Online media production company Channel Awesome began distributing its content on Blip in 2008. Over the years, notable Channel Awesome review-series have included The Nostalgia Critic, The Cinema Snob, and Atop the Fourth Wall. The Nostalgia Critic videos themselves average over 100,000 to 200,000 views a week. In October 2012, Blip announced a partnership with Channel Awesome and the creation of a new review channel on YouTube, The League of Super Critics. The channel consists of well known web personalities including Nostalgia Critic, Nostalgia Chick, The Cinema Snob and Todd in the Shadows. The shows cover a variety of topics including television, books, films and music.

=== Rooster Teeth ===

Blip also had a partnership with Rooster Teeth, the producers of The Gauntlet, Red vs. Blue, Immersion, and Achievement Hunter. Red vs. Blue has received much critical acclaim and won the award "Best Animated Web Series" from the International Academy of Web Television.

=== Kipkay ===

Blip used to have KipKay's DIY channel on the site. KipKay still makes content and uploads it to YouTube.

=== Other content ===
Blip had been amassing exclusive comedy programming. Through its partnership with My Damn Channel, the sixth season of David Wain's Wainy Days web-series will air exclusively on Blip. Blip also hosts other My Damn Channel content including Daddy Knows Best, which stars Stephen Rannazzisi as a deadbeat dad, and video blog series Daily Grace. Blip also had partnerships with online comedians Julian Smith and Ray William Johnson.

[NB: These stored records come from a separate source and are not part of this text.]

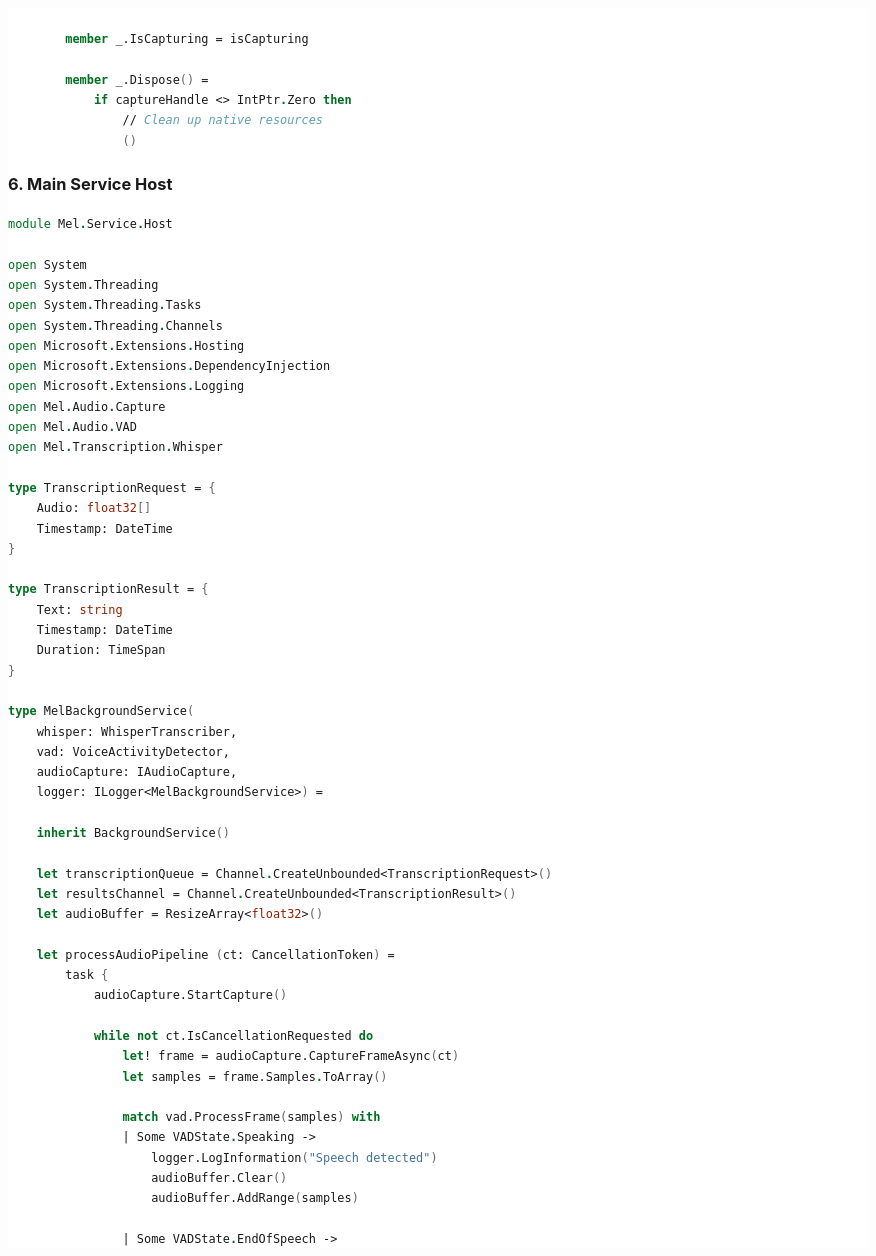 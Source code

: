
 ```fsharp
            
        member _.IsCapturing = isCapturing
        
        member _.Dispose() =
            if captureHandle <> IntPtr.Zero then
                // Clean up native resources
                ()
```

### 6. Main Service Host

```fsharp
module Mel.Service.Host

open System
open System.Threading
open System.Threading.Tasks
open System.Threading.Channels
open Microsoft.Extensions.Hosting
open Microsoft.Extensions.DependencyInjection
open Microsoft.Extensions.Logging
open Mel.Audio.Capture
open Mel.Audio.VAD
open Mel.Transcription.Whisper

type TranscriptionRequest = {
    Audio: float32[]
    Timestamp: DateTime
}

type TranscriptionResult = {
    Text: string
    Timestamp: DateTime
    Duration: TimeSpan
}

type MelBackgroundService(
    whisper: WhisperTranscriber,
    vad: VoiceActivityDetector,
    audioCapture: IAudioCapture,
    logger: ILogger<MelBackgroundService>) =
    
    inherit BackgroundService()
    
    let transcriptionQueue = Channel.CreateUnbounded<TranscriptionRequest>()
    let resultsChannel = Channel.CreateUnbounded<TranscriptionResult>()
    let audioBuffer = ResizeArray<float32>()
    
    let processAudioPipeline (ct: CancellationToken) =
        task {
            audioCapture.StartCapture()
            
            while not ct.IsCancellationRequested do
                let! frame = audioCapture.CaptureFrameAsync(ct)
                let samples = frame.Samples.ToArray()
                
                match vad.ProcessFrame(samples) with
                | Some VADState.Speaking ->
                    logger.LogInformation("Speech detected")
                    audioBuffer.Clear()
                    audioBuffer.AddRange(samples)
                    
                | Some VADState.EndOfSpeech ->
``` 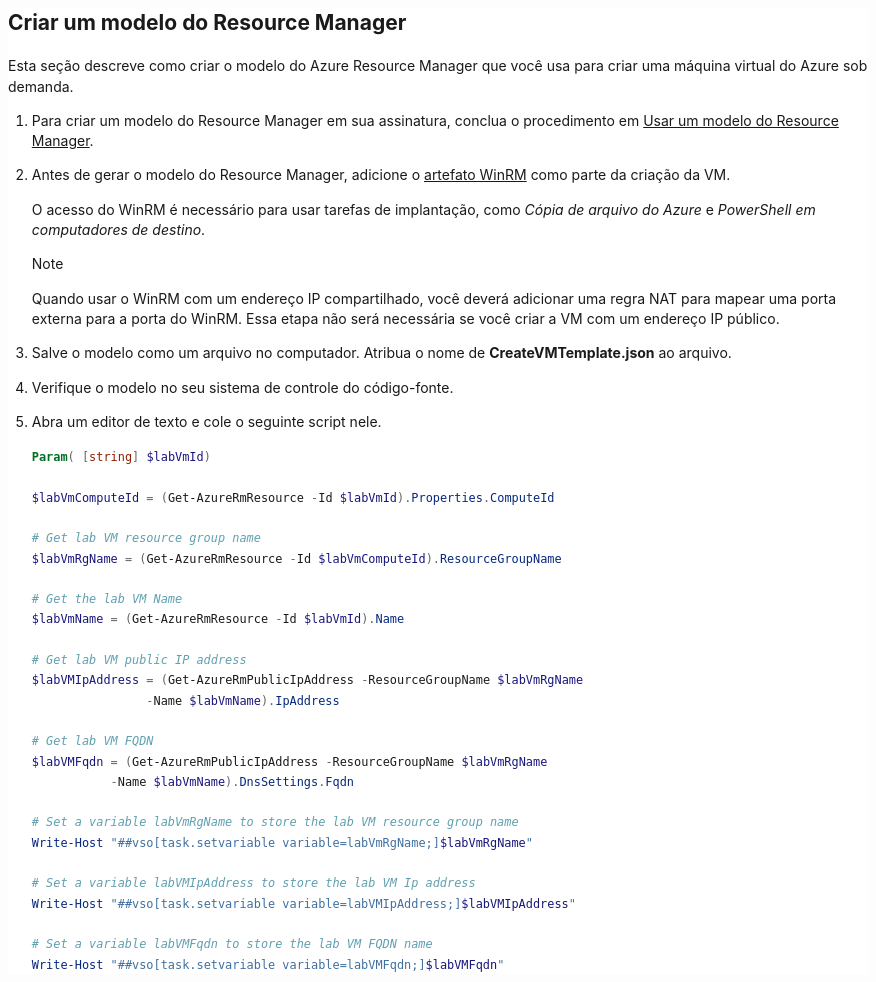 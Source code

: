 ## <a name="create-a-resource-manager-template"></a>Criar um modelo do Resource Manager
Esta seção descreve como criar o modelo do Azure Resource Manager que você usa para criar uma máquina virtual do Azure sob demanda.

1. Para criar um modelo do Resource Manager em sua assinatura, conclua o procedimento em [Usar um modelo do Resource Manager](devtest-lab-use-resource-manager-template.md).
1. Antes de gerar o modelo do Resource Manager, adicione o [artefato WinRM](https://github.com/Azure/azure-devtestlab/tree/master/Artifacts/windows-winrm) como parte da criação da VM.

   O acesso do WinRM é necessário para usar tarefas de implantação, como *Cópia de arquivo do Azure* e *PowerShell em computadores de destino*.

   > [!NOTE]
   > Quando usar o WinRM com um endereço IP compartilhado, você deverá adicionar uma regra NAT para mapear uma porta externa para a porta do WinRM. Essa etapa não será necessária se você criar a VM com um endereço IP público.
   >
   >

1. Salve o modelo como um arquivo no computador. Atribua o nome de **CreateVMTemplate.json** ao arquivo.
1. Verifique o modelo no seu sistema de controle do código-fonte.
1. Abra um editor de texto e cole o seguinte script nele.

   ```powershell
   Param( [string] $labVmId)

   $labVmComputeId = (Get-AzureRmResource -Id $labVmId).Properties.ComputeId

   # Get lab VM resource group name
   $labVmRgName = (Get-AzureRmResource -Id $labVmComputeId).ResourceGroupName

   # Get the lab VM Name
   $labVmName = (Get-AzureRmResource -Id $labVmId).Name

   # Get lab VM public IP address
   $labVMIpAddress = (Get-AzureRmPublicIpAddress -ResourceGroupName $labVmRgName
                   -Name $labVmName).IpAddress

   # Get lab VM FQDN
   $labVMFqdn = (Get-AzureRmPublicIpAddress -ResourceGroupName $labVmRgName
              -Name $labVmName).DnsSettings.Fqdn

   # Set a variable labVmRgName to store the lab VM resource group name
   Write-Host "##vso[task.setvariable variable=labVmRgName;]$labVmRgName"

   # Set a variable labVMIpAddress to store the lab VM Ip address
   Write-Host "##vso[task.setvariable variable=labVMIpAddress;]$labVMIpAddress"

   # Set a variable labVMFqdn to store the lab VM FQDN name
   Write-Host "##vso[task.setvariable variable=labVMFqdn;]$labVMFqdn"
   ```
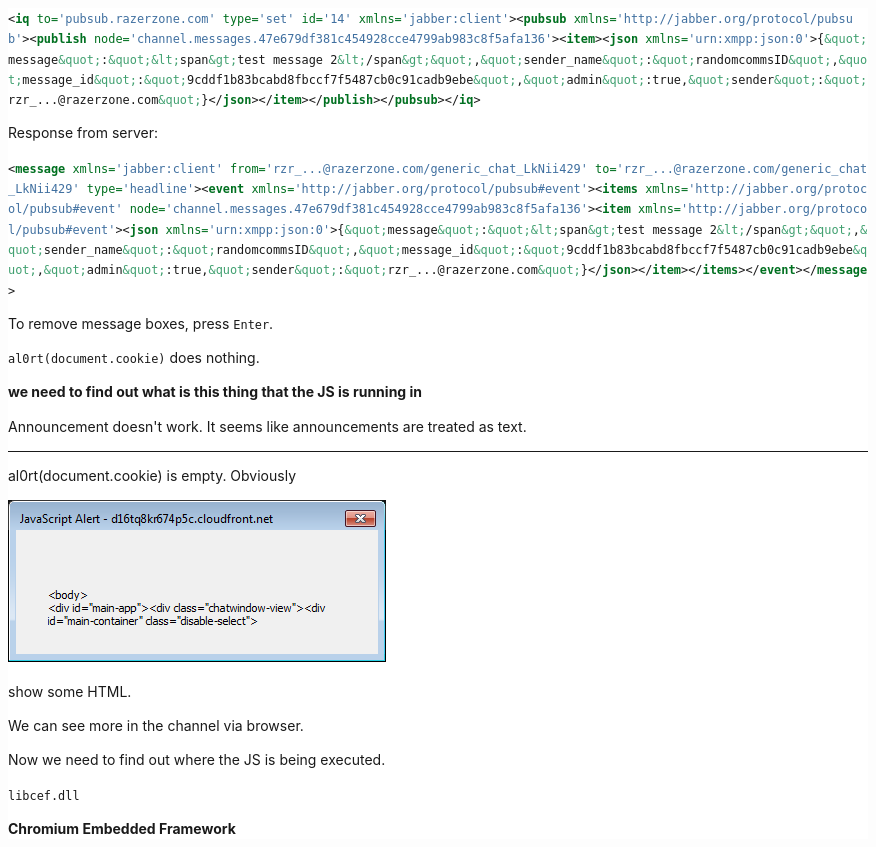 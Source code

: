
 ``` xml
<iq to='pubsub.razerzone.com' type='set' id='14' xmlns='jabber:client'><pubsub xmlns='http://jabber.org/protocol/pubsub'><publish node='channel.messages.47e679df381c454928cce4799ab983c8f5afa136'><item><json xmlns='urn:xmpp:json:0'>{&quot;message&quot;:&quot;&lt;span&gt;test message 2&lt;/span&gt;&quot;,&quot;sender_name&quot;:&quot;randomcommsID&quot;,&quot;message_id&quot;:&quot;9cddf1b83bcabd8fbccf7f5487cb0c91cadb9ebe&quot;,&quot;admin&quot;:true,&quot;sender&quot;:&quot;rzr_...@razerzone.com&quot;}</json></item></publish></pubsub></iq>
```

Response from server:

``` xml
<message xmlns='jabber:client' from='rzr_...@razerzone.com/generic_chat_LkNii429' to='rzr_...@razerzone.com/generic_chat_LkNii429' type='headline'><event xmlns='http://jabber.org/protocol/pubsub#event'><items xmlns='http://jabber.org/protocol/pubsub#event' node='channel.messages.47e679df381c454928cce4799ab983c8f5afa136'><item xmlns='http://jabber.org/protocol/pubsub#event'><json xmlns='urn:xmpp:json:0'>{&quot;message&quot;:&quot;&lt;span&gt;test message 2&lt;/span&gt;&quot;,&quot;sender_name&quot;:&quot;randomcommsID&quot;,&quot;message_id&quot;:&quot;9cddf1b83bcabd8fbccf7f5487cb0c91cadb9ebe&quot;,&quot;admin&quot;:true,&quot;sender&quot;:&quot;rzr_...@razerzone.com&quot;}</json></item></items></event></message>
```

To remove message boxes, press `Enter`.

`al0rt(document.cookie)` does nothing.

**we need to find out what is this thing that the JS is running in**

Announcement doesn't work. It seems like announcements are treated as text.

-------

al0rt(document.cookie) is empty. Obviously


<script>al0rt(document.body.innerHTML)</script>


<script>al0rt(document.body.outerHTML)</script>

![](images/06.png)

show some HTML.

We can see more in the channel via browser.

Now we need to find out where the JS is being executed.

`libcef.dll`

**Chromium Embedded Framework**
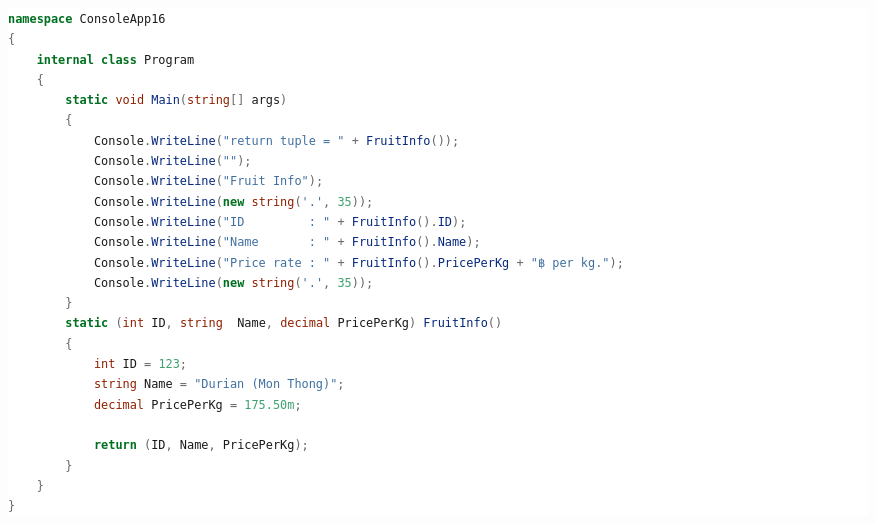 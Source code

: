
 ```cs
namespace ConsoleApp16
{
    internal class Program
    {
        static void Main(string[] args)
        {
            Console.WriteLine("return tuple = " + FruitInfo());
            Console.WriteLine("");
            Console.WriteLine("Fruit Info");
            Console.WriteLine(new string('.', 35));
            Console.WriteLine("ID         : " + FruitInfo().ID);
            Console.WriteLine("Name       : " + FruitInfo().Name);
            Console.WriteLine("Price rate : " + FruitInfo().PricePerKg + "฿ per kg.");
            Console.WriteLine(new string('.', 35));
        }
        static (int ID, string  Name, decimal PricePerKg) FruitInfo()
        {
            int ID = 123;
            string Name = "Durian (Mon Thong)";
            decimal PricePerKg = 175.50m;

            return (ID, Name, PricePerKg);
        }
    }
}
```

After being one of the dozens of channels that were part of YouTube's $100 million original channel initiative, FremantleMedia dropped its partnership with YouTube in favor of working with Blip on the production of The Pet Collective, which showcases short clips of animals. Although the videos have continued to be distributed on YouTube, Blip had a first-run distribution window and acted as exclusive ad-sales agent for The Pet Collective.

== Video features ==
Viewing Blip videos on a PC or laptop required the Adobe Flash Player plug-in to be installed on the browser; mobile viewing was available through a mobile app that was available until early 2014 and functional until August 2015, along with an HTML5 flag on mobile browsers which allowed viewing of videos uploaded in H.264 formats. File size was limited to 1GB for uploads on the Blip site and the player was Flash-based. The video quality on Blip was optimized using the H.264 video codec and AAC audio codec using a high quality profile. On the site, each show page was encouraged to have a show poster, header graphic and website banner.

Blip's policy was to block access or remove material that it believed in good faith to be copyrighted material illegally distributed or content which went beyond reasonable fair use guidelines.